Thermal power station
- Primary fuel: Natural gas
- Cogeneration?: Yes

Power generation
- Nameplate capacity: 1,560 MW

= Midland Cogeneration Venture =

Natural gas power plant in Midland, Michigan

The Midland Cogeneration Venture (MCV) is a natural gas-fired electrical and steam co-generation plant in Midland, Michigan owned by Midland Cogeneration Venture Limited Partnership. When it began operation in 1991, it was the largest gas-fired steam recovery power plant in the world.

Originally designed as the Midland Nuclear Power Plant, the initial design called for two Babcock & Wilcox pressurized water reactors. Reactor one was designed with a 460 MWe rating, and reactor two with an 808 MWe rating. The design called for once-through steam generators (OTSGs) similar to those at Oconee. Consumers Power abandoned the project, which was 85% complete, in 1984 citing numerous construction problems, most notably a sinking foundation. These problems included sinking and cracking of some buildings on the site due to poor soil compaction prior to construction, as well as shifting regulatory requirements following the 1979 accident at Three Mile Island. The poor soil preparation was then exacerbated when the 880 acre cooling pond was filled to its approximate average depth of 15 feet. This in turn, seemed to raise the water table in and around the site. Construction was also opposed by environmentalists, led by Midland resident, Mary P. Sinclair.

By then, 17 years and US$4.3 billion had been invested in the project. Consumers Power, nearly bankrupted by the project, formed a holding company, CMS Energy for it to be a subsidiary of and eventually changed its name to Consumers Energy.

Through the Michigan Public Service Commission, Michigan Attorney General Frank J. Kelley fought Consumers Power's Midland, Michigan nuclear power plant as it drowned in cost overruns in the 1980s. The court battle scuttled the utility’s plans to complete the plant and pass the costs on to rate paying consumers.

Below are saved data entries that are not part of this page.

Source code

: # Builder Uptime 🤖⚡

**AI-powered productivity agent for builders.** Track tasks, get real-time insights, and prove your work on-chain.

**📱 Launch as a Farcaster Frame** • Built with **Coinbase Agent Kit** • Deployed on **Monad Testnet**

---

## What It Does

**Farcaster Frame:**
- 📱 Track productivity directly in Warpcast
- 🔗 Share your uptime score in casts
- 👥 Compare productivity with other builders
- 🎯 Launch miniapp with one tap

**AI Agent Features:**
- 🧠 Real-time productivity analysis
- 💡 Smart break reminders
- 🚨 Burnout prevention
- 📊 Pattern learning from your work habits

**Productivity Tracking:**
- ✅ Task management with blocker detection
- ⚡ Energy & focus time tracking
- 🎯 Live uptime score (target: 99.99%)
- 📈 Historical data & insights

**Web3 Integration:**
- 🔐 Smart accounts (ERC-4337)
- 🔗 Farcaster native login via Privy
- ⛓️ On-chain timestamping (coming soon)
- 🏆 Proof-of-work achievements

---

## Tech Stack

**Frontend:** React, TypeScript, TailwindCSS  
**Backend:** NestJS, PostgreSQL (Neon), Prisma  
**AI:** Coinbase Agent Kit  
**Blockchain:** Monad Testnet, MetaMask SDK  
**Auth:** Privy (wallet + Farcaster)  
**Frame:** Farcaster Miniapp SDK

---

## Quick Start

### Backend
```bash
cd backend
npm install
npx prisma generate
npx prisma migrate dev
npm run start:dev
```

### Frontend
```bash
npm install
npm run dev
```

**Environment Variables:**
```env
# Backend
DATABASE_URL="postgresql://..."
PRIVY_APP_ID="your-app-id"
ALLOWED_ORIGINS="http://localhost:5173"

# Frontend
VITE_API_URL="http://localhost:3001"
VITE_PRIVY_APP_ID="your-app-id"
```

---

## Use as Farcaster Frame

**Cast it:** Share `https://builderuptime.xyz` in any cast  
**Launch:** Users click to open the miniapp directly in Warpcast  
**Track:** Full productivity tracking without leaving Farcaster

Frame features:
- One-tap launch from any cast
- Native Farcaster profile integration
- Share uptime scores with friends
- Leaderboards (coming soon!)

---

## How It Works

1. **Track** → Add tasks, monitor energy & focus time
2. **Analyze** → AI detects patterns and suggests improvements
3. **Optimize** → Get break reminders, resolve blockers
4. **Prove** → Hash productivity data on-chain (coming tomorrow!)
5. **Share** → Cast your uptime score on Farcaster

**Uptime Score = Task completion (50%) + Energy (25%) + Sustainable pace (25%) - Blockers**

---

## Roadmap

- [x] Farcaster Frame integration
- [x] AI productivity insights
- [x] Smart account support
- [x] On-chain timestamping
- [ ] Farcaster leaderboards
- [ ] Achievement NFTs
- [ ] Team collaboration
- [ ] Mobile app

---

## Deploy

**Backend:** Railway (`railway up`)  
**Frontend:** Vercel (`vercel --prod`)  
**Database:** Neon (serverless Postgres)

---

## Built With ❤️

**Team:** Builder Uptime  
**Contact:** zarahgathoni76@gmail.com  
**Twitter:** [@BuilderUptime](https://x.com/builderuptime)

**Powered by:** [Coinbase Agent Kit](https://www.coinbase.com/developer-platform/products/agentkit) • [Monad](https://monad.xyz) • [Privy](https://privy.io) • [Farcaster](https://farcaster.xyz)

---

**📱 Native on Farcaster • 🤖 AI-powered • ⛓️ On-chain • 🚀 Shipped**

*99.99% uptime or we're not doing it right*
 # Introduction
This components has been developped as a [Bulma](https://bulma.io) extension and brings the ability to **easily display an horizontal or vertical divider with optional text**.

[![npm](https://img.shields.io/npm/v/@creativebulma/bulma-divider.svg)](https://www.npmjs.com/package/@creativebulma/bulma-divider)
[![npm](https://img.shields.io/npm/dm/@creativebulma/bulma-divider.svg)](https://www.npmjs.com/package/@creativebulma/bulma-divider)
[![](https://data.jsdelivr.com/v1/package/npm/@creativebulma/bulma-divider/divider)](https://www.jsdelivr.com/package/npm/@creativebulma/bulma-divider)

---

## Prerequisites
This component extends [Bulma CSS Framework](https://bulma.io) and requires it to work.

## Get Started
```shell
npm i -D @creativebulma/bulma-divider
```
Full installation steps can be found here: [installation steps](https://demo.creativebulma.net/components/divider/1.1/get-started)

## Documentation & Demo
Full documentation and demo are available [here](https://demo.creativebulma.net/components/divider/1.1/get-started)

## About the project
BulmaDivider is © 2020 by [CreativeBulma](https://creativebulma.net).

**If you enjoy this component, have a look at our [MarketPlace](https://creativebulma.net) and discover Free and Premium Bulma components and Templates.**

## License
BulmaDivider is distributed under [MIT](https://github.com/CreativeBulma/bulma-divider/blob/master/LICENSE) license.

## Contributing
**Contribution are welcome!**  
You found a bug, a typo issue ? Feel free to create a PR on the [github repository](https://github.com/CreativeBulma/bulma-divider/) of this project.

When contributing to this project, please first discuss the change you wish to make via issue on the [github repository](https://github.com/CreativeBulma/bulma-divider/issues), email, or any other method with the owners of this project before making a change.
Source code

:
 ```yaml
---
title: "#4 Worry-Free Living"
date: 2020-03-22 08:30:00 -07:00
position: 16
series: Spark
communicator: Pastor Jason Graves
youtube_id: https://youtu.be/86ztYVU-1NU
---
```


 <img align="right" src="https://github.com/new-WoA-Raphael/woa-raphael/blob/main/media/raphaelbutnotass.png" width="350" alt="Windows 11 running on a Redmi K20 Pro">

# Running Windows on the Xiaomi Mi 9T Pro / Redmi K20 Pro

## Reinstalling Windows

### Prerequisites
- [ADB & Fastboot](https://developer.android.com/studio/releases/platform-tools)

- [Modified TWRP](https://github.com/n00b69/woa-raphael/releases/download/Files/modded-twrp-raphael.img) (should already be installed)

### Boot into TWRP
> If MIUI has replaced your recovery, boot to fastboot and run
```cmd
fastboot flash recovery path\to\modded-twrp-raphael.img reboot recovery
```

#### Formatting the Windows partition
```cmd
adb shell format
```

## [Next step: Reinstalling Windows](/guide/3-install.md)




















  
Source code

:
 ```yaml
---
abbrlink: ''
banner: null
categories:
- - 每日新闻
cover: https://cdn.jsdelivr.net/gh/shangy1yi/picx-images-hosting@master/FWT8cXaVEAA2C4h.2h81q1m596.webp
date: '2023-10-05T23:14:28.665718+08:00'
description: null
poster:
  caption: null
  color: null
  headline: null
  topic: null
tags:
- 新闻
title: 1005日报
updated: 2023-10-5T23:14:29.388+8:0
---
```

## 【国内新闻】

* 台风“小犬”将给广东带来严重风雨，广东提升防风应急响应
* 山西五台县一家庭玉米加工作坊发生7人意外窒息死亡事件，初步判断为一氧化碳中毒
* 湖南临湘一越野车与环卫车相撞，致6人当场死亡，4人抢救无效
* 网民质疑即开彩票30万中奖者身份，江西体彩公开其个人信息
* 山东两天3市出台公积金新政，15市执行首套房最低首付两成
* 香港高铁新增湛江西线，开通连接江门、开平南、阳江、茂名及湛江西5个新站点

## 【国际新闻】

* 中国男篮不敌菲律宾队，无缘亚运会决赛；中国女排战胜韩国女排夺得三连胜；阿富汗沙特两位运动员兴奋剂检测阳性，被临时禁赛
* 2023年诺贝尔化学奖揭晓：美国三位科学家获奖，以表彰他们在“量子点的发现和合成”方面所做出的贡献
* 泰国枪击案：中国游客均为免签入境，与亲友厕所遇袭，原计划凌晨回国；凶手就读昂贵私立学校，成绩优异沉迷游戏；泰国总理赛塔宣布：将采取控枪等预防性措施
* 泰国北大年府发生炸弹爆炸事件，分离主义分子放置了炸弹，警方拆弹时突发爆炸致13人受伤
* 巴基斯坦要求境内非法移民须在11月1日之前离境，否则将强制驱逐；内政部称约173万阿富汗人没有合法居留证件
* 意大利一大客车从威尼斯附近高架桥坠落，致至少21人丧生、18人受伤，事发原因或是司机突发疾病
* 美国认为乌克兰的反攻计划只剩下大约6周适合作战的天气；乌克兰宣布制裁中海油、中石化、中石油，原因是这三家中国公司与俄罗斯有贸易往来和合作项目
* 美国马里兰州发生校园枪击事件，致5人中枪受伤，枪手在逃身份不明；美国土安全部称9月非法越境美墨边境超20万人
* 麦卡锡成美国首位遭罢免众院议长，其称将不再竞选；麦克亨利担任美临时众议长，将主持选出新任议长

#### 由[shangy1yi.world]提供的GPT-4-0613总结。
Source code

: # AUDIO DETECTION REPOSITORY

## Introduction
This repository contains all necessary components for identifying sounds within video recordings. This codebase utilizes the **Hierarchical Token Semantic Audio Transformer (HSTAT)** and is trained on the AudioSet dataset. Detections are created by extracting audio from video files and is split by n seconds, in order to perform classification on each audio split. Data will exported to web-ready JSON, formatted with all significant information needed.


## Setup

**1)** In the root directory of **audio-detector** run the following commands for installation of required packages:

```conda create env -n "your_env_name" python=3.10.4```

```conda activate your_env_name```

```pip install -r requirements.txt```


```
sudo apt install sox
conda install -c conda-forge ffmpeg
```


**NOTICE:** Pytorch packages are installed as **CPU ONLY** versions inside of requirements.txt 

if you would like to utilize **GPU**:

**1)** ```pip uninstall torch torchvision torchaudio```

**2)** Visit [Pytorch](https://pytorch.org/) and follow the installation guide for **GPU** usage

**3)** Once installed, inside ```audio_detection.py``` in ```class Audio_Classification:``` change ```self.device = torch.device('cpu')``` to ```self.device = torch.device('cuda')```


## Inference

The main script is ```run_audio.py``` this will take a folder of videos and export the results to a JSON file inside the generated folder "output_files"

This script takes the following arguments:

Conversion of the plant began in 1986 and was completed at a cost of $500 million, almost twice the original estimate of the nuclear facility. First electrical production occurred in 1990. The plant produces 1,560 Megawatts of electricity for Consumers and 1.35 million pounds per hour of industrial steam for Dow Chemical. The electrical capacity is approximately 10% of the power consumption for the lower peninsula of Michigan. Over time the plant capacity was further up-rated to 1,633 Megawatts and 1.5 million pounds per hour steam.

In July 2002, an unused nuclear reactor vessel head from Unit 2 was removed from its containment building for transportation to Davis-Besse Nuclear Power Station near Oak Harbor, Ohio, where it replaced a damaged vessel head on a reactor.

Consumers owned a 49 percent share in MCV until 2006. Eight other companies owned the remaining 51 percent. In mid-December 2012 Midland Cogeneration Venture was purchased by Borealis Infrastructure. In 2013 the Global Strategic Investment Alliance (GSIA) became a 33% investor. In 2017, Borealis Infrastructure was renamed OMERS Infrastructure Management Inc. Peter (Pete) Milojevic, MCV President and CEO since August 2013, has indicated the company is ready to further expand the electricity capacity of the facility by approximately 800 Megawatts to help replace permanent shutdowns of other generating facilities in the state of Michigan. This would increase MCV's total electricity capacity to about 2,400 Megawatts.